[DATA UNDER STUDY — start]

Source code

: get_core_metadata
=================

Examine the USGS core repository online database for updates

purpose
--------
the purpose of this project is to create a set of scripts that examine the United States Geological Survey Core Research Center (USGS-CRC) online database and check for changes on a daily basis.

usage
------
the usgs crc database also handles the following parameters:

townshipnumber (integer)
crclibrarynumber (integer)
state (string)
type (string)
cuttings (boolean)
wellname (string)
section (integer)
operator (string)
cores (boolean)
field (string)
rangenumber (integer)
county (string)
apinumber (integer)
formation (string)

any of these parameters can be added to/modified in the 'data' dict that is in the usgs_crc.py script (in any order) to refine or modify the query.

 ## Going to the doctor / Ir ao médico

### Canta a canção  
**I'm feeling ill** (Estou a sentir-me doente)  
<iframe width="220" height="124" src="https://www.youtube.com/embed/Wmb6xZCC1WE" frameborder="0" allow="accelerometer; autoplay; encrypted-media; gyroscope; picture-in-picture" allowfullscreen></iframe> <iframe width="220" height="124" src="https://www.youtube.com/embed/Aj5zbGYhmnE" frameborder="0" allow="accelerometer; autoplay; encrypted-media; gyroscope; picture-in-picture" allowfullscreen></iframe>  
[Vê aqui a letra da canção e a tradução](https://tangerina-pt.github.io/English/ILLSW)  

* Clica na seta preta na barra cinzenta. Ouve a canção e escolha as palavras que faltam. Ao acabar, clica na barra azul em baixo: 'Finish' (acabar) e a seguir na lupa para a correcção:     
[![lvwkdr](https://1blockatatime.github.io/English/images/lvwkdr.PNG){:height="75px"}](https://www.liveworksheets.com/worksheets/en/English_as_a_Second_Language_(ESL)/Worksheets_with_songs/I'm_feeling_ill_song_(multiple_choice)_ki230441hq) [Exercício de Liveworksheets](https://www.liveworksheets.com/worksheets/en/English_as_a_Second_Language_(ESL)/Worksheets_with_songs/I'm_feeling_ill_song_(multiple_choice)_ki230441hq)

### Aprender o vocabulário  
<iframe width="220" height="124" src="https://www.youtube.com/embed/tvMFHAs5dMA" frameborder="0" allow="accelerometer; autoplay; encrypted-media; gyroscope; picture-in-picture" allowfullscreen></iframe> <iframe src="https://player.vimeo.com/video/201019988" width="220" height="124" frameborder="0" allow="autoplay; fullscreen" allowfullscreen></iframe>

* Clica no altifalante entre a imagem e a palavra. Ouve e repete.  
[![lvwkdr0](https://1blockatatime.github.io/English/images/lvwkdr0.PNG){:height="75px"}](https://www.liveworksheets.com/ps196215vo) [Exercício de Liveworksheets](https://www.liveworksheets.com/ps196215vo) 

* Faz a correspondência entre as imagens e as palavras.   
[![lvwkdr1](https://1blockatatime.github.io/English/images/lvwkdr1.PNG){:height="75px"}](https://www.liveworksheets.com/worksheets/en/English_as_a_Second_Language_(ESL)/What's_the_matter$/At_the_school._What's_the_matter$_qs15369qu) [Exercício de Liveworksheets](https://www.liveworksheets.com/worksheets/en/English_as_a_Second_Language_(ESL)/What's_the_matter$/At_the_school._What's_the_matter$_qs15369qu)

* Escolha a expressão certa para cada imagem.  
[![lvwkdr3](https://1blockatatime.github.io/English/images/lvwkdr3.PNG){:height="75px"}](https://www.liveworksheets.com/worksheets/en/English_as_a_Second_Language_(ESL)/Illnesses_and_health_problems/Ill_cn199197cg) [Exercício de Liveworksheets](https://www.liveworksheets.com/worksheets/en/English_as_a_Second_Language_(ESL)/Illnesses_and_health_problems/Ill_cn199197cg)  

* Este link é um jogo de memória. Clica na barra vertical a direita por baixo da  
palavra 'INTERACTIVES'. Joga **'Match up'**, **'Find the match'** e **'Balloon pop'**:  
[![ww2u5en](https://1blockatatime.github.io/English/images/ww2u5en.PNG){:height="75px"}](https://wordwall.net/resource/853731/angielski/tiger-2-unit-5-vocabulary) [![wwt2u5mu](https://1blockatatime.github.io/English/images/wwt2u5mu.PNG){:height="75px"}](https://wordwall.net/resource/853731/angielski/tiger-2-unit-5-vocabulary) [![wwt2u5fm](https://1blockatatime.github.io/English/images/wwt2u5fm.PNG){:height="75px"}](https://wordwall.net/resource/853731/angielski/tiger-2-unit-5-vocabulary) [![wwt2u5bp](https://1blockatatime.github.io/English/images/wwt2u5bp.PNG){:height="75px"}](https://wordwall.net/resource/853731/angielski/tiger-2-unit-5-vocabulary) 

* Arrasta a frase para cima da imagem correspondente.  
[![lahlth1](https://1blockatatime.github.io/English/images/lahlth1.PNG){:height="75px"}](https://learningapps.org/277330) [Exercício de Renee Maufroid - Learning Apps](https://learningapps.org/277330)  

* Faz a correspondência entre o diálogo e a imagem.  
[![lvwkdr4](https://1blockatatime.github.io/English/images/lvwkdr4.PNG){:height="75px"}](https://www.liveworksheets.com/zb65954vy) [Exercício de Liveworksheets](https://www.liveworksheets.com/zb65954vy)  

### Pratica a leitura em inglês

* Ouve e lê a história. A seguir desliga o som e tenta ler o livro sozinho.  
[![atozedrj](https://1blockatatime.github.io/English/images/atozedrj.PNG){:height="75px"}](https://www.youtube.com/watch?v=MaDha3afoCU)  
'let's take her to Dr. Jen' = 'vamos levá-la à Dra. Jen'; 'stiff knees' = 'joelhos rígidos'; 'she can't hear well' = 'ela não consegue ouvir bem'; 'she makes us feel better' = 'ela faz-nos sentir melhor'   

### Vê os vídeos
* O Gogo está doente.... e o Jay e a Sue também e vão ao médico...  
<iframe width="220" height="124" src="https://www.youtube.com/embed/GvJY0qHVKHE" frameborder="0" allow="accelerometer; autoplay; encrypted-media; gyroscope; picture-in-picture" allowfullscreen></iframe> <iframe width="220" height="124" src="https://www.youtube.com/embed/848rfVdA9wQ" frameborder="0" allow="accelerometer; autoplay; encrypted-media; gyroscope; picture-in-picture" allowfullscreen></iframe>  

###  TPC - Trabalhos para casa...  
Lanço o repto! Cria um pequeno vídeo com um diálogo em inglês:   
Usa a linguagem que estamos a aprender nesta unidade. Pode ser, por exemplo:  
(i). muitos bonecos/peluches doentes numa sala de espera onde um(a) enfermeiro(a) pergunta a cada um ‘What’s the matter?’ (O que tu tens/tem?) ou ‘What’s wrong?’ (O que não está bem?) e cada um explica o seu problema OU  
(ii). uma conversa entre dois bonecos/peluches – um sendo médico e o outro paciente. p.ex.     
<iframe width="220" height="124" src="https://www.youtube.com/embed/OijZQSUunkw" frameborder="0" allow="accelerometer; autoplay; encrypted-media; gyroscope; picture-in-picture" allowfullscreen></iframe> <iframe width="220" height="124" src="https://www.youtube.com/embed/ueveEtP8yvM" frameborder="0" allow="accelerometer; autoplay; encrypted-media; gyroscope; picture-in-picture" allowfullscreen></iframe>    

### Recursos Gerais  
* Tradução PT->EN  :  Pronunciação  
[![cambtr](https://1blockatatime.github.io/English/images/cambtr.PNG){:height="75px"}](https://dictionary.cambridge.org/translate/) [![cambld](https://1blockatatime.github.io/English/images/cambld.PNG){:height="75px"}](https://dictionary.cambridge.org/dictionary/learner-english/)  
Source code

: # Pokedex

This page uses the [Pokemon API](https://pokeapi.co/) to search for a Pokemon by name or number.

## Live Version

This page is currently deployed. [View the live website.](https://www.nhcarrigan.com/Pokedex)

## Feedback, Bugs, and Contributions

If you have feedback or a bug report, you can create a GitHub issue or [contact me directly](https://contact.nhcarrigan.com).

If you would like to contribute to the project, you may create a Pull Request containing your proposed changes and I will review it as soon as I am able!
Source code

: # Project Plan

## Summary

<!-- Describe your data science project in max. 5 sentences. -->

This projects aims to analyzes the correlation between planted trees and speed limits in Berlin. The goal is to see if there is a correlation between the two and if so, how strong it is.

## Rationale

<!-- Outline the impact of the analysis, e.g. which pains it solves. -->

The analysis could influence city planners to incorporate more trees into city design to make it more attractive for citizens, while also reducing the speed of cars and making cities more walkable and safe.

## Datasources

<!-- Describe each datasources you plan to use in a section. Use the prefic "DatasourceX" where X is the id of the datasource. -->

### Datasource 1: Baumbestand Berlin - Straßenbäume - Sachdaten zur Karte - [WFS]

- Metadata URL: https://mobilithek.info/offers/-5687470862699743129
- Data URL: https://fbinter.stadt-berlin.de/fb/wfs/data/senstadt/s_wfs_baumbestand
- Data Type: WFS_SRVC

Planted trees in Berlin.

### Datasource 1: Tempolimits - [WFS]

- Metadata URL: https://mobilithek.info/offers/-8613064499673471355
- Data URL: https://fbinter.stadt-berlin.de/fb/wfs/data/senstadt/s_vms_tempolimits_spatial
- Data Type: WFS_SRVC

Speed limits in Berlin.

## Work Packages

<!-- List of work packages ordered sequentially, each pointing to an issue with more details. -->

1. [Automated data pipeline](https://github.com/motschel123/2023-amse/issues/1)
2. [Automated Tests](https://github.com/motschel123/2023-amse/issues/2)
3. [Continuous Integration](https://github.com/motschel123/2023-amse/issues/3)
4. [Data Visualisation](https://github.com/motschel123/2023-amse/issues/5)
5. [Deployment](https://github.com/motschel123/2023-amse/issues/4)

[DATA UNDER STUDY — finish]

| WHAT YOU NEED TO DO |
Exactly the lines above from the one with "### Vê os vídeos" to the one with "Lanço o repto!", both included, are to be quoted; leave the rest out.

| FINISHED TASK |
### Vê os vídeos
* O Gogo está doente.... e o Jay e a Sue também e vão ao médico...  
<iframe width="220" height="124" src="https://www.youtube.com/embed/GvJY0qHVKHE" frameborder="0" allow="accelerometer; autoplay; encrypted-media; gyroscope; picture-in-picture" allowfullscreen></iframe> <iframe width="220" height="124" src="https://www.youtube.com/embed/848rfVdA9wQ" frameborder="0" allow="accelerometer; autoplay; encrypted-media; gyroscope; picture-in-picture" allowfullscreen></iframe>  

###  TPC - Trabalhos para casa...  
Lanço o repto! Cria um pequeno vídeo com um diálogo em inglês:   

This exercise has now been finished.